*** Opening TASK INPUT ***

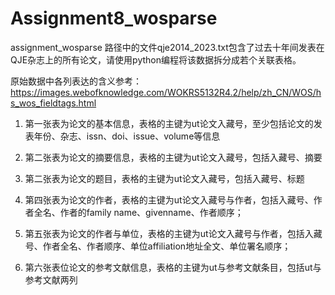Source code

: # Assignment8_wosparse

assignment_wosparse 路径中的文件qje2014_2023.txt包含了过去十年间发表在QJE杂志上的所有论文，请使用python编程将该数据拆分成若个关联表格。

原始数据中各列表达的含义参考：https://images.webofknowledge.com/WOKRS5132R4.2/help/zh_CN/WOS/hs_wos_fieldtags.html 

1. 第一张表为论文的基本信息，表格的主键为ut论文入藏号，至少包括论文的发表年份、杂志、issn、doi、issue、volume等信息

2. 第二张表为论文的摘要信息，表格的主键为ut论文入藏号，包括入藏号、摘要

3. 第二张表为论文的题目，表格的主键为ut论文入藏号，包括入藏号、标题

4. 第四张表为论文的作者，表格的主键为ut论文入藏号与作者，包括入藏号、作者全名、作者的family name、givenname、作者顺序；

5. 第五张表为论文的作者与单位，表格的主键为ut论文入藏号与作者，包括入藏号、作者全名、作者顺序、单位affiliation地址全文、单位署名顺序；

6. 第六张表位论文的参考文献信息，表格的主键为ut与参考文献条目，包括ut与参考文献两列
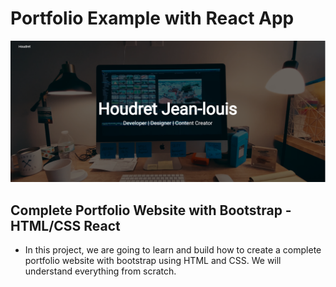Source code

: # Portfolio Example with React App

<img src="./public/portfolio.png" alt="portfolio" />

## Complete Portfolio Website with Bootstrap - HTML/CSS React

- In this project, we are going to learn and build how to create a complete portfolio website with bootstrap using HTML and CSS. We will understand everything from scratch.

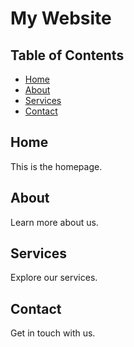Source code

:# My Website

## Table of Contents

- [Home](#home)
- [About](#about)
- [Services](#services)
- [Contact](#contact)

## Home
This is the homepage.

## About
Learn more about us.

## Services
Explore our services.

## Contact
Get in touch with us.
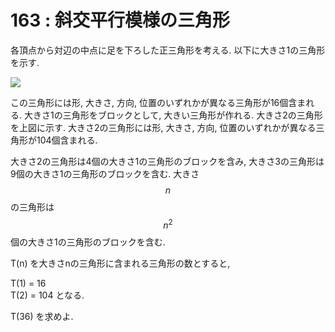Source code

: # 163 : 斜交平行模様の三角形

各頂点から対辺の中点に足を下ろした正三角形を考える. 以下に大きさ1の三角形を示す.

![](https://projecteuler.net/project/images/p163.gif)

この三角形には形, 大きさ, 方向, 位置のいずれかが異なる三角形が16個含まれる. 大きさ1の三角形をブロックとして, 大きい三角形が作れる. 大きさ2の三角形を上図に示す. 大きさ2の三角形には形, 大きさ, 方向, 位置のいずれかが異なる三角形が104個含まれる.

大きさ2の三角形は4個の大きさ1の三角形のブロックを含み, 大きさ3の三角形は9個の大きさ1の三角形のブロックを含む. 大きさ$$n$$の三角形は$$n^2$$個の大きさ1の三角形のブロックを含む.

T(n) を大きさnの三角形に含まれる三角形の数とすると,

T(1) = 16\
T(2) = 104 となる.

T(36) を求めよ.
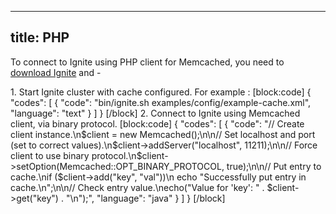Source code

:--------------
title: PHP
--------------

To connect to Ignite using PHP client for Memcached, you need to [download Ignite](https://ignite.incubator.apache.org/download.html) and - 

1\. Start Ignite cluster with cache configured. For example :
[block:code]
{
  "codes": [
    {
      "code": "bin/ignite.sh examples/config/example-cache.xml",
      "language": "text"
    }
  ]
}
[/block]
2\. Connect to Ignite using  Memcached client, via binary protocol.
[block:code]
{
  "codes": [
    {
      "code": "// Create client instance.\n$client = new Memcached();\n\n// Set localhost and port (set to correct values).\n$client->addServer(\"localhost\", 11211);\n\n// Force client to use binary protocol.\n$client->setOption(Memcached::OPT_BINARY_PROTOCOL, true);\n\n// Put entry to cache.\nif ($client->add(\"key\", \"val\"))\n    echo \"Successfully put entry in cache.\\n\";\n\n// Check entry value.\necho(\"Value for 'key': \" . $client->get(\"key\") . \"\\n\");",
      "language": "java"
    }
  ]
}
[/block]
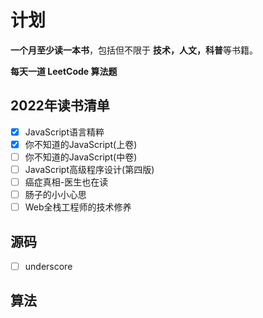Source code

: # 计划

**一个月至少读一本书**，包括但不限于 **技术，人文，科普**等书籍。

**每天一道 LeetCode 算法题**
## 2022年读书清单

- [x] JavaScript语言精粹
- [x] 你不知道的JavaScript(上卷)
- [ ] 你不知道的JavaScript(中卷)
- [ ] JavaScript高级程序设计(第四版)
- [ ] 癌症真相-医生也在读
- [ ] 肠子的小小心思
- [ ] Web全栈工程师的技术修养

## 源码

- [ ] underscore

## 算法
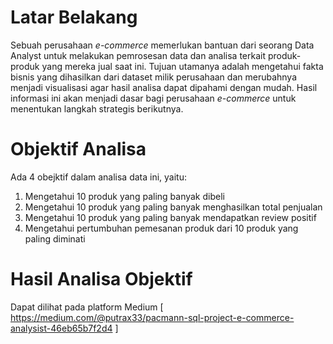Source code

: # Latar Belakang
Sebuah perusahaan _e-commerce_ memerlukan bantuan dari seorang Data Analyst untuk melakukan pemrosesan data dan analisa terkait produk-produk yang mereka jual saat ini. Tujuan utamanya adalah mengetahui fakta bisnis yang dihasilkan dari dataset milik perusahaan dan merubahnya menjadi visualisasi agar hasil analisa dapat dipahami dengan mudah. Hasil informasi ini akan menjadi dasar bagi perusahaan _e-commerce_ untuk menentukan langkah strategis berikutnya.

# Objektif Analisa
Ada 4 obejktif dalam analisa data ini, yaitu:
1. Mengetahui 10 produk yang paling banyak dibeli
2. Mengetahui 10 produk yang paling banyak menghasilkan total penjualan
3. Mengetahui 10 produk yang paling banyak mendapatkan review positif
4. Mengetahui pertumbuhan pemesanan produk dari 10 produk yang paling diminati

# Hasil Analisa Objektif
Dapat dilihat pada platform Medium [ https://medium.com/@putrax33/pacmann-sql-project-e-commerce-analysist-46eb65b7f2d4 ]
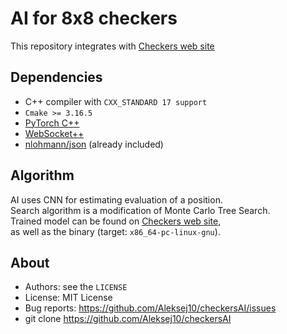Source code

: # AI for 8x8 checkers

This repository integrates with [Checkers web site](github.com/Aleksej10/checkers)

## Dependencies

- C++ compiler with `CXX_STANDARD 17 support`
- `Cmake >= 3.16.5`
- [PyTorch C++](pytorch.org/cppdocs/installing.html)
- [WebSocket++](docs.websocketpp.org)
- [nlohmann/json](github.com/nlohmann/json) (already included)

## Algorithm

AI uses CNN for estimating evaluation of a position.  
Search algorithm is a modification of Monte Carlo Tree Search.  
Trained model can be found on [Checkers web site](github.com/Aleksej10),  
as well as the binary (target: `x86_64-pc-linux-gnu`).

## About
* Authors:     see the `LICENSE`
* License:     MIT License
* Bug reports: https://github.com/Aleksej10/checkersAI/issues
* git clone    https://github.com/Aleksej10/checkersAI
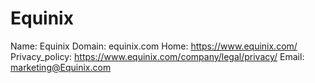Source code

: 
# Equinix

Name: Equinix
Domain: equinix.com
Home: https://www.equinix.com/
Privacy_policy: https://www.equinix.com/company/legal/privacy/
Email: marketing@Equinix.com
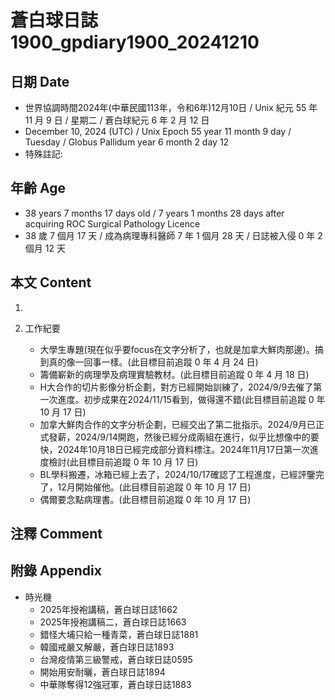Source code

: [_metadata_:encoding]: - "utf-8"
[_metadata_:language]: - "zh-Hant-TW"
[_metadata_:fileformat]: - "markdown"
[_metadata_:MIME_type]: - "text/plain"
[_metadata_:markdown_version]: - "commonmark version 0.30"
[_metadata_:markdown_spec]: - "https://spec.commonmark.org/0.30/"

# 蒼白球日誌1900_gpdiary1900_20241210 #

## 日期 Date ##

* 世界協調時間2024年(中華民國113年，令和6年)12月10日 / Unix 紀元 55 年 11 月 9 日 / 星期二 / 蒼白球紀元 6 年 2 月 12 日
* December 10, 2024 (UTC) / Unix Epoch 55 year 11 month 9 day / Tuesday / Globus Pallidum year 6 month 2 day 12
* 特殊註記:

## 年齡 Age ##

* 38 years 7 months 17 days old / 7 years 1 months 28 days after acquiring ROC Surgical Pathology Licence
* 38 歲 7 個月 17 天 / 成為病理專科醫師 7 年 1 個月 28 天 / 日誌被入侵 0 年 2 個月 12 天

## 本文 Content ##

1. 

2. 工作紀要

    - 大學生專題(現在似乎要focus在文字分析了，也就是加拿大鮮肉那邊)。搞到真的像一回事一樣。(此目標目前追蹤 0 年 4 月 24 日)
    - 籌備嶄新的病理學及病理實驗教材。(此目標目前追蹤 0 年 4 月 18 日)
    - H大合作的切片影像分析企劃，對方已經開始訓練了，2024/9/9去催了第一次進度。初步成果在2024/11/15看到，做得還不錯(此目標目前追蹤 0 年 10 月 17 日)
    - 加拿大鮮肉合作的文字分析企劃，已經交出了第二批指示。2024/9月已正式發薪，2024/9/14開跑，然後已經分成兩組在進行，似乎比想像中的要快，2024年10月18日已經完成部分資料標注。2024年11月17日第一次進度檢討(此目標目前追蹤 0 年 10 月 17 日)
    - BL學科搬遷，冰箱已經上去了，2024/10/17確認了工程進度，已經評鑒完了，12月開始催他。(此目標目前追蹤 0 年 10 月 17 日)
    - 偶爾要念點病理書。(此目標目前追蹤 0 年 10 月 17 日)

## 注釋 Comment ##


## 附錄 Appendix ##

* 時光機
    - 2025年授袍講稿，蒼白球日誌1662
    - 2025年授袍講稿二，蒼白球日誌1663
    - 錯怪大埔只給一種青菜，蒼白球日誌1881
    - 韓國戒嚴又解嚴，蒼白球日誌1893
    - 台灣疫情第三級警戒，蒼白球日誌0595
    - 開始用安耐曬，蒼白球日誌1894
    - 中華隊奪得12強冠軍，蒼白球日誌1883
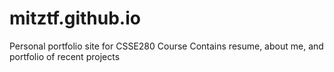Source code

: # mitztf.github.io
Personal portfolio site for CSSE280 Course
Contains resume, about me, and portfolio of recent projects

*** Closing TASK INPUT ***

WHAT YOU HAVE TO DO → Only one stretch of the material above is wanted: the line containing "- [x] 你不知道的JavaScript(上卷)" through the line containing "# Latar Belakang". Restate it word for word, minus the pictures.

ANSWER TO THE EXERCISE →
- [x] 你不知道的JavaScript(上卷)
- [ ] 你不知道的JavaScript(中卷)
- [ ] JavaScript高级程序设计(第四版)
- [ ] 癌症真相-医生也在读
- [ ] 肠子的小小心思
- [ ] Web全栈工程师的技术修养

## 源码

- [ ] underscore

## 算法
Source code

: # Latar Belakang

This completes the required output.